Bijgevolg kan dan ook niet wettig en overtuigend worden bewezen dat de verdachte hetgeen hem bij dagvaarding II, onder 1 primair, eerste en tweede cumulatief/alternatief en subsidiair is ten laste gelegd heeft gepleegd, zodat de verdachte daarvan behoort te worden vrijgesproken.
Vordering tot schadevergoeding van [aangever 1]
In het onderhavige strafproces heeft [aangever 1] zich als benadeelde partij gevoegd en een vordering ingediend tot vergoeding van geleden immateriële schade als gevolg van het aan de verdachte bij dagvaarding I ten laste gelegde, tot een bedrag van € 3.500,-, te vermeerderen met de wettelijke rente over dit bedrag.
In hoger beroep is deze vordering aan de orde tot het in eerste aanleg toegewezen bedrag van € 1.000,-, te vermeerderen met de wettelijke rente.
De advocaat-generaal heeft geconcludeerd tot toewijzing van de vordering van de benadeelde partij, vermeerderd met de wettelijke rente en met oplegging van de schadevergoedingsmaatregel.
De vordering van de benadeelde partij is namens de verdachte betwist.
Nu de verdachte van het bij dagvaarding I ten laste gelegde wordt vrijgesproken, dient de benadeelde partij niet-ontvankelijk te worden verklaard in de vordering.
Nu door of namens de verdachte niet is gesteld dat deze met het oog op de verdediging tegen de vordering tot schadevergoeding van de benadeelde partij kosten heeft gemaakt, kan een kostenveroordeling achterwege blijven.

BESLISSING

Het hof:
Verklaart de verdachte niet-ontvankelijk in het hoger beroep, voor zover gericht tegen de beslissingen
ter zake van het bij dagvaarding II onder 1 primair, eerste en tweede cumulatief/alternatief, onder 1 subsidiair, almede onder 2ten laste gelegde.
Verklaart de officier van justitie niet-ontvankelijkin het hoger beroep, voor zover gericht tegen de beslissing
ter zake van het bij dagvaarding II onder 2ten laste gelegde.
Vernietigt het vonnis waarvan beroep – voor zover aan het oordeel van het hof onderworpen - en doet opnieuw recht:
Verklaart niet bewezen dat de verdachte het bij dagvaarding I primair en subsidiair en het bij dagvaarding II onder 1, eerste en tweede cumulatief/alternatief ten laste gelegde heeft begaan en
spreekt de verdachtedaarvan
vrij.

Vordering van de benadeelde partij [aangever 1]

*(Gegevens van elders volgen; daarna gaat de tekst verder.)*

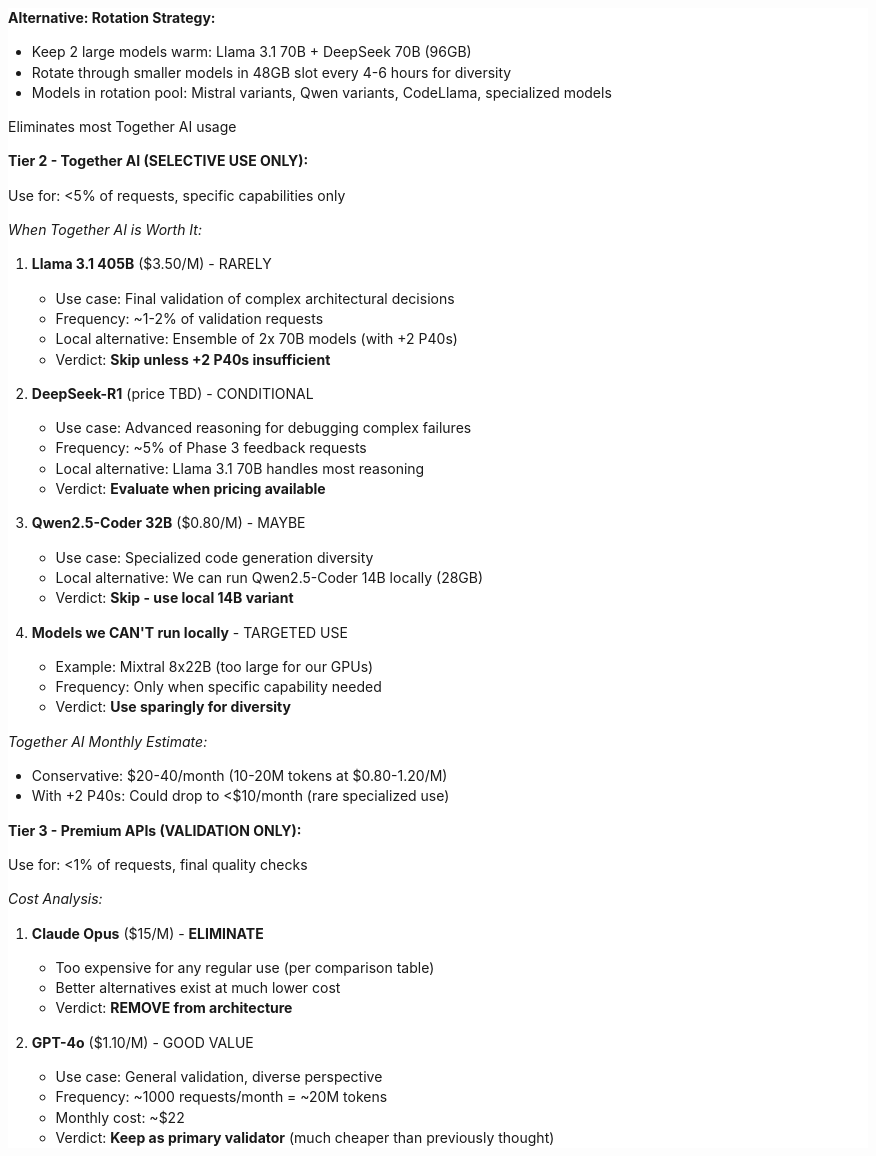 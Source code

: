 **Alternative: Rotation Strategy:**
- Keep 2 large models warm: Llama 3.1 70B + DeepSeek 70B (96GB)
- Rotate through smaller models in 48GB slot every 4-6 hours for diversity
- Models in rotation pool: Mistral variants, Qwen variants, CodeLlama, specialized models

Eliminates most Together AI usage

**Tier 2 - Together AI (SELECTIVE USE ONLY):**

Use for: <5% of requests, specific capabilities only

*When Together AI is Worth It:*

1. **Llama 3.1 405B** ($3.50/M) - RARELY
   
   - Use case: Final validation of complex architectural decisions
   - Frequency: ~1-2% of validation requests
   - Local alternative: Ensemble of 2x 70B models (with +2 P40s)
   - Verdict: **Skip unless +2 P40s insufficient**

2. **DeepSeek-R1** (price TBD) - CONDITIONAL
   
   - Use case: Advanced reasoning for debugging complex failures
   - Frequency: ~5% of Phase 3 feedback requests
   - Local alternative: Llama 3.1 70B handles most reasoning
   - Verdict: **Evaluate when pricing available**

3. **Qwen2.5-Coder 32B** ($0.80/M) - MAYBE
   
   - Use case: Specialized code generation diversity
   - Local alternative: We can run Qwen2.5-Coder 14B locally (28GB)
   - Verdict: **Skip - use local 14B variant**

4. **Models we CAN'T run locally** - TARGETED USE
   
   - Example: Mixtral 8x22B (too large for our GPUs)
   - Frequency: Only when specific capability needed
   - Verdict: **Use sparingly for diversity**

*Together AI Monthly Estimate:*

- Conservative: $20-40/month (10-20M tokens at $0.80-1.20/M)
- With +2 P40s: Could drop to <$10/month (rare specialized use)

**Tier 3 - Premium APIs (VALIDATION ONLY):**

Use for: <1% of requests, final quality checks

*Cost Analysis:*

1. **Claude Opus** ($15/M) - **ELIMINATE**

   - Too expensive for any regular use (per comparison table)
   - Better alternatives exist at much lower cost
   - Verdict: **REMOVE from architecture**

2. **GPT-4o** ($1.10/M) - GOOD VALUE

   - Use case: General validation, diverse perspective
   - Frequency: ~1000 requests/month = ~20M tokens
   - Monthly cost: ~$22
   - Verdict: **Keep as primary validator** (much cheaper than previously thought)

Verklaart de benadeelde partij [aangever 1] niet-ontvankelijk in de vordering tot schadevergoeding.
Dit arrest is gewezen door mr. M.J. de Haan-Boerdijk,
mr. R.M. Bouritius en mr. B.P. de Boer, in bijzijn van de griffier mr. W. Jansen.
Het is uitgesproken op de openbare terechtzitting van het hof van 28 november 2018.
Mr. B.P. de Boer is buiten staat dit arrest mede te ondertekenen.
Opmerking griffier:
In het arrest van 28 november 2018 stond niet juist weergegeven waar en waarvoor de verdachte aandacht vroeg op 10 augustus 2014. Eén en ander is verbeterd bij herstelarrest van het hof van 6 februari 2019. Bovenstaande tekst betreft de tekst van het arrest na aanpassing door middel van genoemd herstelarrest.